> [WORK TASK] Among the lines below, restate word for word only those from the line with "[source_Server ~]# zfs snapshot zones/UUID-disk1@tosend" through the line with "7. Copy the", with both end lines kept.

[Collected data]

==================================================

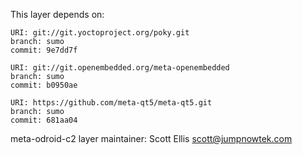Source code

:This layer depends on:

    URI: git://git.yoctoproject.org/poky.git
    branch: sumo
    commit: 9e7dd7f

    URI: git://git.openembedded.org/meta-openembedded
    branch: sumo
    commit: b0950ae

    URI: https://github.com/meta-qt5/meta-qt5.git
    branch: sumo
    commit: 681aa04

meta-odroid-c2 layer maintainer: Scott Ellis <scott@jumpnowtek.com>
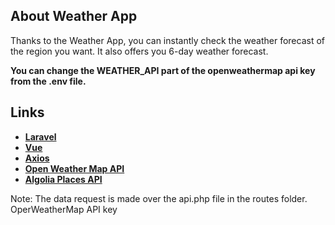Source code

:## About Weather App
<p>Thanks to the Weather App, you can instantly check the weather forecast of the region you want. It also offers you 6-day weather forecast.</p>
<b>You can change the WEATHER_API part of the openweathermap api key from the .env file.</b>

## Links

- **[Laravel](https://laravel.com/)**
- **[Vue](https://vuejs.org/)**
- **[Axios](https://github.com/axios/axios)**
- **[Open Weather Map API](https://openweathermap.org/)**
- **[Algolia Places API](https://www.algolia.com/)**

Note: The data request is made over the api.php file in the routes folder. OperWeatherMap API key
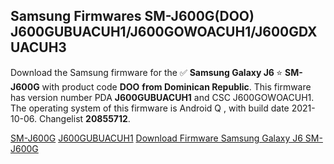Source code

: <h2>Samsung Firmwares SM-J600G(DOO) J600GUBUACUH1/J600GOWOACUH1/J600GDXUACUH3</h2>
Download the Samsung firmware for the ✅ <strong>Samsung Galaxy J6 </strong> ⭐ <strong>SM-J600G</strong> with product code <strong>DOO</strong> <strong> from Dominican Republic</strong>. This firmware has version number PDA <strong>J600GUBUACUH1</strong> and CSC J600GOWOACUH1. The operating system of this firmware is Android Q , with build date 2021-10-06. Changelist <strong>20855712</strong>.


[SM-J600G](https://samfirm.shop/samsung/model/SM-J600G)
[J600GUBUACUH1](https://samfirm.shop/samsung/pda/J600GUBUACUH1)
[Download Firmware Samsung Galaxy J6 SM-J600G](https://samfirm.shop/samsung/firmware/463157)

==================================================

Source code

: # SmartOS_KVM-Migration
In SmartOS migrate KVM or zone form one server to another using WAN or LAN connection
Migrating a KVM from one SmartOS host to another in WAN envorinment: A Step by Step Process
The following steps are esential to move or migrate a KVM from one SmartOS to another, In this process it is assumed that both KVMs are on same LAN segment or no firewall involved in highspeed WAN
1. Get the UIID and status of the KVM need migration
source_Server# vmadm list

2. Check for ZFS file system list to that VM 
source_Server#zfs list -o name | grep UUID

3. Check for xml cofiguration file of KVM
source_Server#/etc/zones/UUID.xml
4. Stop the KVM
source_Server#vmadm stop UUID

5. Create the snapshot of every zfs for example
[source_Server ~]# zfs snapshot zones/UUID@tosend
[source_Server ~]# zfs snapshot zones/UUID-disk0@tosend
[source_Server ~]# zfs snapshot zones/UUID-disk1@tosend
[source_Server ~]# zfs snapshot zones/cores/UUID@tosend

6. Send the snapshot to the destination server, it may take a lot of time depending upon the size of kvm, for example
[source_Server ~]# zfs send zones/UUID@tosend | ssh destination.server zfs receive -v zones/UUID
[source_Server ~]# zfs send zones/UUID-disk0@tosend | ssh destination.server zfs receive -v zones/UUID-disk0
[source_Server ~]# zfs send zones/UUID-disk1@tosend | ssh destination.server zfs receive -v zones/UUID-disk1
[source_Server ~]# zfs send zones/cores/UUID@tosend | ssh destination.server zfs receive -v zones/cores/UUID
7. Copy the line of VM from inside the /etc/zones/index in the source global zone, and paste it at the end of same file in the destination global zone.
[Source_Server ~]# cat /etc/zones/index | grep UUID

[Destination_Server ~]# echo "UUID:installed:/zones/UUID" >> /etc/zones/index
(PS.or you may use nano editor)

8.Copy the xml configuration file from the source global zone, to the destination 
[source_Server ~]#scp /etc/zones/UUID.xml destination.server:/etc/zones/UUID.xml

==================================================

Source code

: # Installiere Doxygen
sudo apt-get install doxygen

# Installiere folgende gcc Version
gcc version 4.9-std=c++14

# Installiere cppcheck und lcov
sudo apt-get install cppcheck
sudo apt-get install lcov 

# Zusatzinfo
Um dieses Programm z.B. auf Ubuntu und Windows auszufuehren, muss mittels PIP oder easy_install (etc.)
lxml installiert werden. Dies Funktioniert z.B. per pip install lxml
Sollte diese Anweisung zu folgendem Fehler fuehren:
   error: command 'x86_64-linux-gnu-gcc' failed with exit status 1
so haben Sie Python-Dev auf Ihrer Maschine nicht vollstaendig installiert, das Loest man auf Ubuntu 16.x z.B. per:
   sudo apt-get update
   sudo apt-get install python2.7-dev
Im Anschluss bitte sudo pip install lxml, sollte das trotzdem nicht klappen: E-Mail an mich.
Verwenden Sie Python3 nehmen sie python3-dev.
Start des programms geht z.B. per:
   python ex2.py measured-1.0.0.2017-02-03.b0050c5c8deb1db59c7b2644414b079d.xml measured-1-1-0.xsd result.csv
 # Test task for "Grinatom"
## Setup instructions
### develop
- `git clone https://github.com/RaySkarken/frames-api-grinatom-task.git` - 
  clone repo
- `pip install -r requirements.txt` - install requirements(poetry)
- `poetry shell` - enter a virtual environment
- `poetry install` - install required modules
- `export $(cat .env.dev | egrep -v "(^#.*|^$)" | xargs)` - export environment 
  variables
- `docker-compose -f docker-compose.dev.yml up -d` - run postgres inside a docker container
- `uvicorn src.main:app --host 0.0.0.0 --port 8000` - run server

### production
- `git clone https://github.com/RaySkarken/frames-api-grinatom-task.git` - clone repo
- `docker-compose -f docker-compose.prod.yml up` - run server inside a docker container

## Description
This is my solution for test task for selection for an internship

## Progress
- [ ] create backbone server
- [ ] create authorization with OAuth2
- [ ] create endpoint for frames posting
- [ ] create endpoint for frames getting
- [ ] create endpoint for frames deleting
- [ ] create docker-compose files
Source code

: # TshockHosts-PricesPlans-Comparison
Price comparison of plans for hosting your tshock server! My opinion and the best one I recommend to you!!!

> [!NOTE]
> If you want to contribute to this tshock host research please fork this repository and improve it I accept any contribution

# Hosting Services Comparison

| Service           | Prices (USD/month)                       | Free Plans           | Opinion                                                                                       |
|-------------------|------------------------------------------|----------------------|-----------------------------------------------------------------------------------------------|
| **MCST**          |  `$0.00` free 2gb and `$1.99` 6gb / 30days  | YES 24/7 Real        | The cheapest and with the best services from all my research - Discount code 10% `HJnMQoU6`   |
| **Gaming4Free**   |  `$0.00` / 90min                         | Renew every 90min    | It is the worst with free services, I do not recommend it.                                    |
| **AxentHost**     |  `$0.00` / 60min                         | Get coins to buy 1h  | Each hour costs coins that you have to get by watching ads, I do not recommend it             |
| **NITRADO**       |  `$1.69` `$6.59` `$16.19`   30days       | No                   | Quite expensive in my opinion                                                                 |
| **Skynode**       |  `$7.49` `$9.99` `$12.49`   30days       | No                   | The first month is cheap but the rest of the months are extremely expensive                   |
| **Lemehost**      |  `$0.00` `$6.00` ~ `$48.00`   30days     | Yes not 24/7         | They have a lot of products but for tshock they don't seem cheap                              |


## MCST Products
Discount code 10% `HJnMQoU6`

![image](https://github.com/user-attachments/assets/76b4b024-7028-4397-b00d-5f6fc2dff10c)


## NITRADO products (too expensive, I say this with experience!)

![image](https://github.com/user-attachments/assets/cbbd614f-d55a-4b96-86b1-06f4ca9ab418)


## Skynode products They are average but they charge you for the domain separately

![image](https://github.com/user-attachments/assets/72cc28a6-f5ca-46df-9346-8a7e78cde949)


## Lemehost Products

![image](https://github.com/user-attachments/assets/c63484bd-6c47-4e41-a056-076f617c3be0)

==================================================

> [RESPONSE]
[source_Server ~]# zfs snapshot zones/UUID-disk1@tosend
[source_Server ~]# zfs snapshot zones/cores/UUID@tosend

6. Send the snapshot to the destination server, it may take a lot of time depending upon the size of kvm, for example
[source_Server ~]# zfs send zones/UUID@tosend | ssh destination.server zfs receive -v zones/UUID
[source_Server ~]# zfs send zones/UUID-disk0@tosend | ssh destination.server zfs receive -v zones/UUID-disk0
[source_Server ~]# zfs send zones/UUID-disk1@tosend | ssh destination.server zfs receive -v zones/UUID-disk1
[source_Server ~]# zfs send zones/cores/UUID@tosend | ssh destination.server zfs receive -v zones/cores/UUID
7. Copy the line of VM from inside the /etc/zones/index in the source global zone, and paste it at the end of same file in the destination global zone.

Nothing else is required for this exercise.